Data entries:
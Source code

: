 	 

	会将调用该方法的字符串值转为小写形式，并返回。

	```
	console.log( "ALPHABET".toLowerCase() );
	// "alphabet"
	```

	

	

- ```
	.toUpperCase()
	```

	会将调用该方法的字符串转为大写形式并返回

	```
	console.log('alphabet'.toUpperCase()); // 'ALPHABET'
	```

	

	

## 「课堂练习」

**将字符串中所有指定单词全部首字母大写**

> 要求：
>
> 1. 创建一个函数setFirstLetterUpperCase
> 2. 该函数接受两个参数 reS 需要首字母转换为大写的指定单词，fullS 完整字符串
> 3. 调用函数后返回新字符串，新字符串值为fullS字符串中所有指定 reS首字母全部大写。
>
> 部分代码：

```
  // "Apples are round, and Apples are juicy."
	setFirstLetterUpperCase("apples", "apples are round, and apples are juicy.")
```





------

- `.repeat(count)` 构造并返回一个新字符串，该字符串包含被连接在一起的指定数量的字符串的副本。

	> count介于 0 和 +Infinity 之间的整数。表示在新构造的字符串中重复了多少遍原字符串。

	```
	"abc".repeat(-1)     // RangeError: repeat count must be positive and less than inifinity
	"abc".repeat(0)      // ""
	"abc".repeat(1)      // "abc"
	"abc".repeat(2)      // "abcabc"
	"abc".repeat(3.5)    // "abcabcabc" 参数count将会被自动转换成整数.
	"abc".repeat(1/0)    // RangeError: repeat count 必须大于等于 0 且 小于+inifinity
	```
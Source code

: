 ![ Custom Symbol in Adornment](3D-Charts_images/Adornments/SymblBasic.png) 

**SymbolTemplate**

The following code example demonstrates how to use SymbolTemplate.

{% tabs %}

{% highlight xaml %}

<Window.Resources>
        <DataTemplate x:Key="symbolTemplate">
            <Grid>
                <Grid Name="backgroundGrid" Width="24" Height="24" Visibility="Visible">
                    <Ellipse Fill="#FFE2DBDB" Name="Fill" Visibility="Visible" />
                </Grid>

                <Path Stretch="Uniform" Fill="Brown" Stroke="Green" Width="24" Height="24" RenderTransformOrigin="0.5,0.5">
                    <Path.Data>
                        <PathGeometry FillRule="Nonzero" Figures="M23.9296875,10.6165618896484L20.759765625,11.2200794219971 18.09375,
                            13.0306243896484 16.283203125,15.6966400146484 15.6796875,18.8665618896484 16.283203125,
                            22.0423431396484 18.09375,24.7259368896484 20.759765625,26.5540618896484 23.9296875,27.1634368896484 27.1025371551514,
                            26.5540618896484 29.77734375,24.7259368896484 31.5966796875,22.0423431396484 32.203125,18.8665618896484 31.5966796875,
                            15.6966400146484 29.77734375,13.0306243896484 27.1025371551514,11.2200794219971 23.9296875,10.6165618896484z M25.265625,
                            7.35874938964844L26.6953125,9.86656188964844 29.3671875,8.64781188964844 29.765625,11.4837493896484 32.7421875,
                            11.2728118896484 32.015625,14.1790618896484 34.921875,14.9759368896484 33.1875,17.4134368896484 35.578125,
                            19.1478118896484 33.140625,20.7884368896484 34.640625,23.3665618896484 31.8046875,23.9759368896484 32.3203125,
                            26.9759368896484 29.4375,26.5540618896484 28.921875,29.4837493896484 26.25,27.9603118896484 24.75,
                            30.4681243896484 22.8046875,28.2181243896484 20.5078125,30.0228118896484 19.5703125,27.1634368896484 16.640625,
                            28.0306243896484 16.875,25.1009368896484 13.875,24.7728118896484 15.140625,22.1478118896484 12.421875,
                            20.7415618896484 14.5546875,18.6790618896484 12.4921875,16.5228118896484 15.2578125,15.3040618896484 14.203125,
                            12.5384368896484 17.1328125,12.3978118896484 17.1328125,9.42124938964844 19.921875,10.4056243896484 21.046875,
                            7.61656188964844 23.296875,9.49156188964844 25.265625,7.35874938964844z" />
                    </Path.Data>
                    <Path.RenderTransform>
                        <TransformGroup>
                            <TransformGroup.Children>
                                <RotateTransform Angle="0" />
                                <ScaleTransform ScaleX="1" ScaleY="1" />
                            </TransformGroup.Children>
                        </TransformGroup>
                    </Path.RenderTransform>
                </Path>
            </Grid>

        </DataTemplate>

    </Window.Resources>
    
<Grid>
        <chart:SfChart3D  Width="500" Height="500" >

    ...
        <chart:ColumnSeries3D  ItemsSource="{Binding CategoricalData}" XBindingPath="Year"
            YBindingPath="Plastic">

(Task to complete) Could you write out, exactly, each line of the data above from the one containing "</TransformGroup>" through the last, including both?

(Solution for this exercise)
                        </TransformGroup>
                    </Path.RenderTransform>
                </Path>
            </Grid>

        </DataTemplate>

    </Window.Resources>
    
<Grid>
        <chart:SfChart3D  Width="500" Height="500" >

    ...
        <chart:ColumnSeries3D  ItemsSource="{Binding CategoricalData}" XBindingPath="Year"
            YBindingPath="Plastic">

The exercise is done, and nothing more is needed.